• [Dataset]:

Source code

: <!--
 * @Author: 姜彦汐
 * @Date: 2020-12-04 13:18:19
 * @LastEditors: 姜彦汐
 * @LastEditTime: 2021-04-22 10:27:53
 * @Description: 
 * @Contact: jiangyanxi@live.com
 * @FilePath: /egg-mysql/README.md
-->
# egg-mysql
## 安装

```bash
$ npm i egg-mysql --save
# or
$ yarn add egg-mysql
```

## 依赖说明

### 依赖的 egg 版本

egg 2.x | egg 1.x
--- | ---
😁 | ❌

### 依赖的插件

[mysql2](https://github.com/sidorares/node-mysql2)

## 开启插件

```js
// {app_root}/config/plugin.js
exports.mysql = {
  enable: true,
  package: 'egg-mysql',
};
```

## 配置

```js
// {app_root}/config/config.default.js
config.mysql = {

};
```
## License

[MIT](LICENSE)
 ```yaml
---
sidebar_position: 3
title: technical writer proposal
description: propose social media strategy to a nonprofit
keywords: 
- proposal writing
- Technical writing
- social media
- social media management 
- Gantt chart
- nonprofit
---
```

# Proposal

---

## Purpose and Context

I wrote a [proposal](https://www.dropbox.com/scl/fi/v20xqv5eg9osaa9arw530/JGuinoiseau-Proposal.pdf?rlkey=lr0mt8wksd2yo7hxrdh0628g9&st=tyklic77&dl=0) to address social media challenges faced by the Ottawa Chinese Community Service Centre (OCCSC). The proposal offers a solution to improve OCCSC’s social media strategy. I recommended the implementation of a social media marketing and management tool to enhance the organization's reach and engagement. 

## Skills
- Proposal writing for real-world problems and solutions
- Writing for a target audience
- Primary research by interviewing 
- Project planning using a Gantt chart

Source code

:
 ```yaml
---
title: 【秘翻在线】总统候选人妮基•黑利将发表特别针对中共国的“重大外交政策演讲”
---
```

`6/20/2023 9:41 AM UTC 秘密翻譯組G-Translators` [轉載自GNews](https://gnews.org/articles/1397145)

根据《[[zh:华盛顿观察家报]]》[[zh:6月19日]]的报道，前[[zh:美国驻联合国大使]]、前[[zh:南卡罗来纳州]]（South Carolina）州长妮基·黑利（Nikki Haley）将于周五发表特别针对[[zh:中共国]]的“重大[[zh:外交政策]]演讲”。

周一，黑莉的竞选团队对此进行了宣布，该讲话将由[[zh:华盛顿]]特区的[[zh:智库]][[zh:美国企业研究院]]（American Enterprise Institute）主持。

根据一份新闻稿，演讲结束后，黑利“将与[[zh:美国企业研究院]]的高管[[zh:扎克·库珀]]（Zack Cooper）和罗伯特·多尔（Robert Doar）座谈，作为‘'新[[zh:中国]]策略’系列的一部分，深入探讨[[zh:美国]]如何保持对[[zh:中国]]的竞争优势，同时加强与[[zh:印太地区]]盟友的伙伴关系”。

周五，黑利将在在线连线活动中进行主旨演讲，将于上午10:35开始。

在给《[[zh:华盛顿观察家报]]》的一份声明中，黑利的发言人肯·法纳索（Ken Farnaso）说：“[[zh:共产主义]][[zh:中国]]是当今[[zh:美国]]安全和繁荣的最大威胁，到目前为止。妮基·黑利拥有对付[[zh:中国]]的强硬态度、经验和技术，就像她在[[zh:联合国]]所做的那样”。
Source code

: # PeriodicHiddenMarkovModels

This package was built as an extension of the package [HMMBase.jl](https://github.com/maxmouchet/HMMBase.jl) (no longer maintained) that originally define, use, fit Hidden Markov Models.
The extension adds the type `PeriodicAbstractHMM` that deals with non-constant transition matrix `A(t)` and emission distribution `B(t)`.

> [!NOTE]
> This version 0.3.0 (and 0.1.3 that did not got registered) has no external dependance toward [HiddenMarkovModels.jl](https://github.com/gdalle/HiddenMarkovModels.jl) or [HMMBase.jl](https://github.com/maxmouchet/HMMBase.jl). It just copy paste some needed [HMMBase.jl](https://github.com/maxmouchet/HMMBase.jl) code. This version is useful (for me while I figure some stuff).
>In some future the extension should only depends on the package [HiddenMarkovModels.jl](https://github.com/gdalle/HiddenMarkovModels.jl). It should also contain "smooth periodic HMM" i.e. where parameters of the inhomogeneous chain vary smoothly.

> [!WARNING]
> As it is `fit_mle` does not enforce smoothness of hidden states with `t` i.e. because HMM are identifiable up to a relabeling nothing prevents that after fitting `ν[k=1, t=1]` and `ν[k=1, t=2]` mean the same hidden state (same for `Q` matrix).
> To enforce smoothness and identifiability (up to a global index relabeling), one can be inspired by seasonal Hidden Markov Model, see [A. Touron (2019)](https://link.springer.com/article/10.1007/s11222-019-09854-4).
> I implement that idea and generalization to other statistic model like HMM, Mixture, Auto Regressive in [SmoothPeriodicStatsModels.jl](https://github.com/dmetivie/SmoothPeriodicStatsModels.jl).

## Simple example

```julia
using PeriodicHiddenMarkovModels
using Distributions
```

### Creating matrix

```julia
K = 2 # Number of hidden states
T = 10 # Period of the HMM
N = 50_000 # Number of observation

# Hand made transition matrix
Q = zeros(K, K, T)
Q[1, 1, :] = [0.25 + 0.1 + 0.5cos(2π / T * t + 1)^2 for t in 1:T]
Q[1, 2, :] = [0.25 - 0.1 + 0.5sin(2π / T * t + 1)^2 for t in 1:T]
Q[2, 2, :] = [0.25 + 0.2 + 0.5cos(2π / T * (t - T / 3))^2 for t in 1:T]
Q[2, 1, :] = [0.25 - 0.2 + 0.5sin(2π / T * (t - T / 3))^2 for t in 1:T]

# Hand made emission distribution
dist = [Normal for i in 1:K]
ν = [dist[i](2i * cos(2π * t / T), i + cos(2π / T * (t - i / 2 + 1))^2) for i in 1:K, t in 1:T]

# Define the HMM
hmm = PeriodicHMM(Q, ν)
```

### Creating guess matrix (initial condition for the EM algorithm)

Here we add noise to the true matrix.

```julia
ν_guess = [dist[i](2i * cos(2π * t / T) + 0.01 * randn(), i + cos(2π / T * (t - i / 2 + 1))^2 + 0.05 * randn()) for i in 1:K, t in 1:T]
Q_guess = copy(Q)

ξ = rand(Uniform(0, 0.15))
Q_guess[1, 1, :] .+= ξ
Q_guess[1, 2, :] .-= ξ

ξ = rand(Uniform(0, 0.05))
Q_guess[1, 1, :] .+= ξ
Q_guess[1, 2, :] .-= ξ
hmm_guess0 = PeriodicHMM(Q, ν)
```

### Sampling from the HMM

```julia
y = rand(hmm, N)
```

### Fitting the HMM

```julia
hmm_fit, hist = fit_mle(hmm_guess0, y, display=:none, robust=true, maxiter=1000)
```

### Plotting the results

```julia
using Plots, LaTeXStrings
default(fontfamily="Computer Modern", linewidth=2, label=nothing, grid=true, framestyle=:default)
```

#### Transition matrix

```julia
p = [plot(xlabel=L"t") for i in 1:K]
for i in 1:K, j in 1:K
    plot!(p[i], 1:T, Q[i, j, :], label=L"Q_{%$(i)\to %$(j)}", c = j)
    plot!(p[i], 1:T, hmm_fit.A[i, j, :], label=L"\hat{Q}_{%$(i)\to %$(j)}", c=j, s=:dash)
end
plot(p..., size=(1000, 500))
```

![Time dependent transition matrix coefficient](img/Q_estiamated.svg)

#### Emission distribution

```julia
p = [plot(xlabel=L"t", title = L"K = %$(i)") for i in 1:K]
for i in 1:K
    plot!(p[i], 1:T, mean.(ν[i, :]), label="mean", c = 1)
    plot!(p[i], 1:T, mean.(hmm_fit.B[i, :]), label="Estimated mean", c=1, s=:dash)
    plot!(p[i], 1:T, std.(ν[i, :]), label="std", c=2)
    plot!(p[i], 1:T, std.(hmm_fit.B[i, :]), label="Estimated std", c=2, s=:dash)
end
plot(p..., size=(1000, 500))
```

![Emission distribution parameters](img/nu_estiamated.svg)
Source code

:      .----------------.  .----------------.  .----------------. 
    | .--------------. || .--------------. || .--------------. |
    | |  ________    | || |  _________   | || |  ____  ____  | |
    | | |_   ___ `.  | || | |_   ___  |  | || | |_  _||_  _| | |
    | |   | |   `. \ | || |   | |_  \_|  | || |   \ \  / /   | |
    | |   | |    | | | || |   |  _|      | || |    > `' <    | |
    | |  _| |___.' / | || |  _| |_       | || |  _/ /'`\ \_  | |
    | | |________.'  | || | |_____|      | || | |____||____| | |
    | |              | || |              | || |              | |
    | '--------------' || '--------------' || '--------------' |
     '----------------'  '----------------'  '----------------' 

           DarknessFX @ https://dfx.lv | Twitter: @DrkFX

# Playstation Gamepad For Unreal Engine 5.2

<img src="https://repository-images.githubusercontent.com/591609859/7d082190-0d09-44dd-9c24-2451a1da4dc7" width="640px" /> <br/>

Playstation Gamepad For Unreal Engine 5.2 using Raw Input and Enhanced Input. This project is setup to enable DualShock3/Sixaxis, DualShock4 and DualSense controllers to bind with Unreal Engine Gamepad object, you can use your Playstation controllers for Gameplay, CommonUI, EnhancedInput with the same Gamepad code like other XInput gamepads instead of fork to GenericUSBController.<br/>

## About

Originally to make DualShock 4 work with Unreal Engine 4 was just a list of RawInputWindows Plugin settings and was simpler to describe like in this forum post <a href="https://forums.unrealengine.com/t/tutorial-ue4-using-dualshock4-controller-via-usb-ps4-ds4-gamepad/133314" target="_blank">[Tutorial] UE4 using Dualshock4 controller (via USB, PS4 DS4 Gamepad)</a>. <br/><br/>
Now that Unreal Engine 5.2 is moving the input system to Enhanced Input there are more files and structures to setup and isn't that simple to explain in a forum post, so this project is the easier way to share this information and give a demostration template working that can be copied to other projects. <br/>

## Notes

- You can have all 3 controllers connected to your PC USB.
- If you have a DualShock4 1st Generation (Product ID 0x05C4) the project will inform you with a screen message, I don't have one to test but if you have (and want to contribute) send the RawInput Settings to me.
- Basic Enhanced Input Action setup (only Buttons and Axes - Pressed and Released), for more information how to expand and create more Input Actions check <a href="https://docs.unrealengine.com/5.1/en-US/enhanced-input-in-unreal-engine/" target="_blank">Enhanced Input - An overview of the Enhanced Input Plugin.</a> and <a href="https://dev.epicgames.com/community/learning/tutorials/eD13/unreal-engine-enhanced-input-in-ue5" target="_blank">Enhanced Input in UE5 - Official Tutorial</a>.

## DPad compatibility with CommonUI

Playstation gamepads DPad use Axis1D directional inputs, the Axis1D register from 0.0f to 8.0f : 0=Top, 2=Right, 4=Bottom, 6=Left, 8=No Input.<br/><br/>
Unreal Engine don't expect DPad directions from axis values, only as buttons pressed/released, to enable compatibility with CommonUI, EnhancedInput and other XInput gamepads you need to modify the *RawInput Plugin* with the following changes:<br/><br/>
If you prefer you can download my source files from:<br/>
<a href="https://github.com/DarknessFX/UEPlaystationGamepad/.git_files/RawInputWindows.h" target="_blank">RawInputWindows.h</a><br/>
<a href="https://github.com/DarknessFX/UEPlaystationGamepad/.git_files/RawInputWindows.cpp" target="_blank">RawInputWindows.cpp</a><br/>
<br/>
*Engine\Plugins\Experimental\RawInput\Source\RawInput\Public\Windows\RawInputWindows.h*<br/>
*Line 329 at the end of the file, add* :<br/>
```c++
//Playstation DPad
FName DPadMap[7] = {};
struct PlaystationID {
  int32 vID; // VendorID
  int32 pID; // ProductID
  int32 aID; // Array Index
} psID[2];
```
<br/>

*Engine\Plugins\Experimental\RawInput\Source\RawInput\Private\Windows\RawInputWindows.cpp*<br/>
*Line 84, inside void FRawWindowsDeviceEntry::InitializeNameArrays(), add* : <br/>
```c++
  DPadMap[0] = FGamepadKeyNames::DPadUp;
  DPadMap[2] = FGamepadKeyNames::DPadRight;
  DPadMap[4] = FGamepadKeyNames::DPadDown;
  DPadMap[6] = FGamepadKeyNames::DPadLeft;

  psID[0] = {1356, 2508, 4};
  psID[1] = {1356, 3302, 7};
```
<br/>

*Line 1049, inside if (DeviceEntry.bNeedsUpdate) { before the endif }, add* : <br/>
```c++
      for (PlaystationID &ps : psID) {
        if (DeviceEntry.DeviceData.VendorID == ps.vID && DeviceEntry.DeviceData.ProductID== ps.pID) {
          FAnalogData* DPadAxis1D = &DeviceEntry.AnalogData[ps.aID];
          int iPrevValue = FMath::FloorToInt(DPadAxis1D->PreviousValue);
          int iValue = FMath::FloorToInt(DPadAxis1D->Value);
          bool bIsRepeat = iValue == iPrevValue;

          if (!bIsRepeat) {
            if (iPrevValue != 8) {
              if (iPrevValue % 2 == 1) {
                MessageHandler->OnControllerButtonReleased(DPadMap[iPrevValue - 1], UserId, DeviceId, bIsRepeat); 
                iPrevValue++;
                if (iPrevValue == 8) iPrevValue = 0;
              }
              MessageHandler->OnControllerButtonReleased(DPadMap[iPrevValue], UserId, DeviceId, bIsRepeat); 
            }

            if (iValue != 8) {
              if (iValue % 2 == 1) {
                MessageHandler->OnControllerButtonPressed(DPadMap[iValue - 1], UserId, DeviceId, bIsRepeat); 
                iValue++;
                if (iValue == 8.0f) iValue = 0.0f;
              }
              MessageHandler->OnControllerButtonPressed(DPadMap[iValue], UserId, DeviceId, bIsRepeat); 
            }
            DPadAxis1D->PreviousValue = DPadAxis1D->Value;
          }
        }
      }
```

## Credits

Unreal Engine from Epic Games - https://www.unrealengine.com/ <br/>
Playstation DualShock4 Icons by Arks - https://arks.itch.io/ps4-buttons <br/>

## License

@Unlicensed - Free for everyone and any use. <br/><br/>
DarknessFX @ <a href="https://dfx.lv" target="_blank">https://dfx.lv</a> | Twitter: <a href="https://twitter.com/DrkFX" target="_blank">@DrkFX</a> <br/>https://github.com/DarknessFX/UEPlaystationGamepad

• [Exercise goal]: Considering only the data above, return the lines in which "DeviceId" occurs.

• [Exercise answer]:
                MessageHandler->OnControllerButtonReleased(DPadMap[iPrevValue - 1], UserId, DeviceId, bIsRepeat); 
              MessageHandler->OnControllerButtonReleased(DPadMap[iPrevValue], UserId, DeviceId, bIsRepeat); 
                MessageHandler->OnControllerButtonPressed(DPadMap[iValue - 1], UserId, DeviceId, bIsRepeat); 
              MessageHandler->OnControllerButtonPressed(DPadMap[iValue], UserId, DeviceId, bIsRepeat); 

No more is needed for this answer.